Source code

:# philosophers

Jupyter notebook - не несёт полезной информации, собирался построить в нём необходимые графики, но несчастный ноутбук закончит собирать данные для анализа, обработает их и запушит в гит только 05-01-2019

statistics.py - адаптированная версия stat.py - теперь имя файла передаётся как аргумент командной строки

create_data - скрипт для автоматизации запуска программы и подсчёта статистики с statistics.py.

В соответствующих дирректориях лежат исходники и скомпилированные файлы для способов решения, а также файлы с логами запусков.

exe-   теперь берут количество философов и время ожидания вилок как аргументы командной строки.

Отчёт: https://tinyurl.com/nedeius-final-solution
------------------------------
The lines to copy are those in the listing that contain "командной".

statistics.py - адаптированная версия stat.py - теперь имя файла передаётся как аргумент командной строки
exe-   теперь берут количество философов и время ожидания вилок как аргументы командной строки.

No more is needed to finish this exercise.